Exercise prompt =>
Starting at the line that contains "判別分析法を用いて画像を二値化したものが図3である。" and stopping after the last line, set down the listing exactly as it is. Add nothing.

Record extracts =>

——

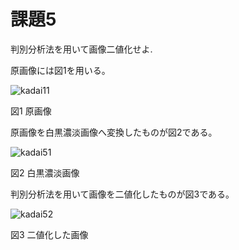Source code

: # 課題5

判別分析法を用いて画像二値化せよ.

原画像には図1を用いる。

![kadai11](https://user-images.githubusercontent.com/35340807/34903547-2190a0fe-f877-11e7-8a4c-f1ff2ba06166.png)

図1 原画像

原画像を白黒濃淡画像へ変換したものが図2である。

![kadai51](https://user-images.githubusercontent.com/35340807/34903660-9216fb0a-f879-11e7-9a89-338561a3cf14.PNG)

図2 白黒濃淡画像

判別分析法を用いて画像を二値化したものが図3である。

![kadai52](https://user-images.githubusercontent.com/35340807/34903659-91ef9a6a-f879-11e7-8cb5-a285df893a9d.PNG)

図3 二値化した画像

——

Final answer =>
判別分析法を用いて画像を二値化したものが図3である。

![kadai52](https://user-images.githubusercontent.com/35340807/34903659-91ef9a6a-f879-11e7-8cb5-a285df893a9d.PNG)

図3 二値化した画像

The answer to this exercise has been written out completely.